* _YOUR INSTRUCTIONS_: Reproduce the records precisely. Omit every picture.

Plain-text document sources
# # #

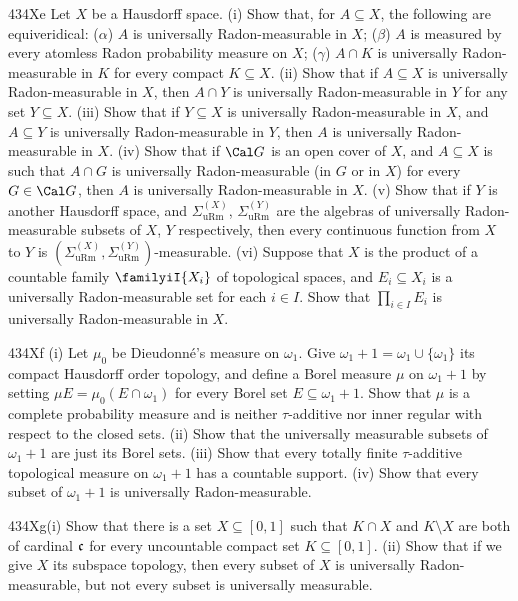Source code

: {\spheader 434Xe Let $X$ be a Hausdorff space.
(i) Show that, for $A\subseteq X$, the following are equiveridical:
($\alpha$) $A$ is universally Radon-measurable in $X$;  ($\beta$) $A$ is
measured by every atomless Radon probability measure on $X$;  ($\gamma$)
$A\cap K$ is universally Radon-measurable in $K$ for every compact
$K\subseteq X$.
(ii) Show that if
$A\subseteq X$ is universally Radon-measurable in $X$, then $A\cap Y$ is
universally Radon-measurable in $Y$ for any set $Y\subseteq X$.
(iii) Show that if $Y\subseteq X$ is universally Radon-measurable in
$X$, and $A\subseteq Y$ is universally Radon-measurable in $Y$, then $A$
is universally Radon-measurable in $X$.
(iv) Show that if $\Cal G$ is an open cover of $X$, and $A\subseteq X$
is such that $A\cap G$ is universally Radon-measurable (in $G$ or in
$X$) for every $G\in\Cal G$, then $A$ is universally Radon-measurable in
$X$.
(v) Show that if $Y$ is another Hausdorff space, and
$\Sigma^{(X)}_{\text{uRm}}$, $\Sigma^{(Y)}_{\text{uRm}}$ are the
algebras of universally
Radon-measurable subsets of $X$, $Y$ respectively, then every continuous
function from $X$ to $Y$ is
$(\Sigma^{(X)}_{\text{uRm}},\Sigma^{(Y)}_{\text{uRm}})$-measurable.
(vi) Suppose that $X$ is the product of a countable family
$\familyiI{X_i}$ of
topological spaces, and $E_i\subseteq X_i$ is a universally
Radon-measurable set for each $i\in I$.   Show that $\prod_{i\in I}E_i$
is universally Radon-measurable in $X$.

\sqheader 434Xf
(i) Let $\mu_0$ be Dieudonn\'e's measure on $\omega_1$.
Give $\omega_1+1=\omega_1\cup\{\omega_1\}$ its compact Hausdorff order
topology, and define a Borel measure $\mu$ on $\omega_1+1$ by setting
$\mu E=\mu_0(E\cap\omega_1)$ for every Borel set $E\subseteq\omega_1+1$.
Show that $\mu$ is a complete probability measure and is neither
$\tau$-additive nor inner regular with respect to the closed sets.
(ii) Show that the universally measurable subsets of $\omega_1+1$ are
just its Borel sets.
   (iii) Show that every totally finite
$\tau$-additive topological measure on $\omega_1+1$ has a countable
support.   (iv) Show that every subset of $\omega_1+1$ is universally
Radon-measurable.

\spheader 434Xg(i) Show that there is a set $X\subseteq[0,1]$ such that
$K\cap X$ and $K\setminus X$ are both of cardinal $\frak c$ for every
uncountable compact set $K\subseteq[0,1]$.   
(ii) Show that if we give $X$ its subspace topology, then every subset
of $X$ is universally Radon-measurable, but not every subset is
universally measurable.   

}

# # #

* _RESULT OF THIS TASK_:
Source code

: {\spheader 434Xe Let $X$ be a Hausdorff space.
(i) Show that, for $A\subseteq X$, the following are equiveridical:
($\alpha$) $A$ is universally Radon-measurable in $X$;  ($\beta$) $A$ is
measured by every atomless Radon probability measure on $X$;  ($\gamma$)
$A\cap K$ is universally Radon-measurable in $K$ for every compact
$K\subseteq X$.
(ii) Show that if
$A\subseteq X$ is universally Radon-measurable in $X$, then $A\cap Y$ is
universally Radon-measurable in $Y$ for any set $Y\subseteq X$.
(iii) Show that if $Y\subseteq X$ is universally Radon-measurable in
$X$, and $A\subseteq Y$ is universally Radon-measurable in $Y$, then $A$
is universally Radon-measurable in $X$.
(iv) Show that if $\Cal G$ is an open cover of $X$, and $A\subseteq X$
is such that $A\cap G$ is universally Radon-measurable (in $G$ or in
$X$) for every $G\in\Cal G$, then $A$ is universally Radon-measurable in
$X$.
(v) Show that if $Y$ is another Hausdorff space, and
$\Sigma^{(X)}_{\text{uRm}}$, $\Sigma^{(Y)}_{\text{uRm}}$ are the
algebras of universally
Radon-measurable subsets of $X$, $Y$ respectively, then every continuous
function from $X$ to $Y$ is
$(\Sigma^{(X)}_{\text{uRm}},\Sigma^{(Y)}_{\text{uRm}})$-measurable.
(vi) Suppose that $X$ is the product of a countable family
$\familyiI{X_i}$ of
topological spaces, and $E_i\subseteq X_i$ is a universally
Radon-measurable set for each $i\in I$.   Show that $\prod_{i\in I}E_i$
is universally Radon-measurable in $X$.

\sqheader 434Xf
(i) Let $\mu_0$ be Dieudonn\'e's measure on $\omega_1$.
Give $\omega_1+1=\omega_1\cup\{\omega_1\}$ its compact Hausdorff order
topology, and define a Borel measure $\mu$ on $\omega_1+1$ by setting
$\mu E=\mu_0(E\cap\omega_1)$ for every Borel set $E\subseteq\omega_1+1$.
Show that $\mu$ is a complete probability measure and is neither
$\tau$-additive nor inner regular with respect to the closed sets.
(ii) Show that the universally measurable subsets of $\omega_1+1$ are
just its Borel sets.
   (iii) Show that every totally finite
$\tau$-additive topological measure on $\omega_1+1$ has a countable
support.   (iv) Show that every subset of $\omega_1+1$ is universally
Radon-measurable.

\spheader 434Xg(i) Show that there is a set $X\subseteq[0,1]$ such that
$K\cap X$ and $K\setminus X$ are both of cardinal $\frak c$ for every
uncountable compact set $K\subseteq[0,1]$.   
(ii) Show that if we give $X$ its subspace topology, then every subset
of $X$ is universally Radon-measurable, but not every subset is
universally measurable.   

}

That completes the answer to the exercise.